Parameter tersebut meliputi kurs rupiah, Indonesian Crude Price (ICP), inflasi, serta Harga Batubara Acuan (HBA). Realisasi data makro ekonomi periode Februari hingga April 2026 digunakan sebagai acuan penetapan tarif.

Selama periode tersebut nilai ICP tercatat sebesar USD96,12 per barel dan inflasi sebesar 0,21 persen. Sementara itu nilai HBA tercatat sebesar USD70 per ton sesuai kebijakan Domestic Market Obligation (DMO).

Bahlil menegaskan komitmen kuat pihak pemerintah untuk menyediakan pasokan listrik yang stabil bagi masyarakat. Penyediaan energi listrik yang terjangkau diharapkan mampu mendorong pertumbuhan sektor ekonomi domestik secara berkelanjutan.

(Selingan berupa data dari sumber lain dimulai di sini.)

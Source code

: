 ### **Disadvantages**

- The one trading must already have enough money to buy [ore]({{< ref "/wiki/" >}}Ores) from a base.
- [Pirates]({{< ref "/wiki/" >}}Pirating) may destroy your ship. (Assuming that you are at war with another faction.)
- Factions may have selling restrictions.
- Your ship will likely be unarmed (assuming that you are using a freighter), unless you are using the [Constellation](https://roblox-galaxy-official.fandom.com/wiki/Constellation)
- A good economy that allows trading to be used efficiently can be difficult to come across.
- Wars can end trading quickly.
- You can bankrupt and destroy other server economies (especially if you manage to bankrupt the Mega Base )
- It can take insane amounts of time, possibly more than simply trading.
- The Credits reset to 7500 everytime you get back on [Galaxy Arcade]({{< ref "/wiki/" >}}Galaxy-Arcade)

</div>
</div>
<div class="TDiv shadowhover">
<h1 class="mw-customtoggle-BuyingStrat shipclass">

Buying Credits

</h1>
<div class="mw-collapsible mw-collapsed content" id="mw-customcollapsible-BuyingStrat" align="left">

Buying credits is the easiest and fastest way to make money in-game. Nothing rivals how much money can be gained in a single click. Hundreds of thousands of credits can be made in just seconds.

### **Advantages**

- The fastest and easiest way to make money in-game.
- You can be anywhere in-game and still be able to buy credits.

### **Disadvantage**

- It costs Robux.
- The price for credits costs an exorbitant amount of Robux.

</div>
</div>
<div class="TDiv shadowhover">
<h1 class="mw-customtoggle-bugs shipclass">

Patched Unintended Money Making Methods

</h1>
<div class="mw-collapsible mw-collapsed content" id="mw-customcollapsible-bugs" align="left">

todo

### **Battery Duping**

"Pemerintah berkomitmen menghadirkan listrik yang andal, terjangkau, dan berkeadilan. Kebijakan tarif tetap ini menjadi bagian dari upaya menjaga stabilitas ekonomi sekaligus memastikan layanan kelistrikan tetap berkelanjutan," ucap Bahlil.

Direktur Utama PT PLN (Persero), Darmawan Prasodjo, menyatakan kesiapan perusahaan untuk menjalankan seluruh kebijakan tersebut. Layanan kelistrikan yang andal akan terus dipertahankan guna mendukung kelancaran aktivitas seluruh lapisan masyarakat.

“Kami mengapresiasi langkah Pemerintah yang tetap menjaga stabilitas tarif listrik pada Triwulan III tahun 2026 dan siap menjalankan kebijakan ini. PLN berkomitmen untuk terus menjaga keandalan pasokan listrik dan kualitas layanan, sehingga kebijakan dari Pemerintah dapat dirasakan langsung dampaknya oleh masyarakat luas serta menjadi motor penggerak roda perekonomian domestik,” ujar Darmawan dalam keterangannya yang dirilis pada hari Jumat, 3 Juli 2026.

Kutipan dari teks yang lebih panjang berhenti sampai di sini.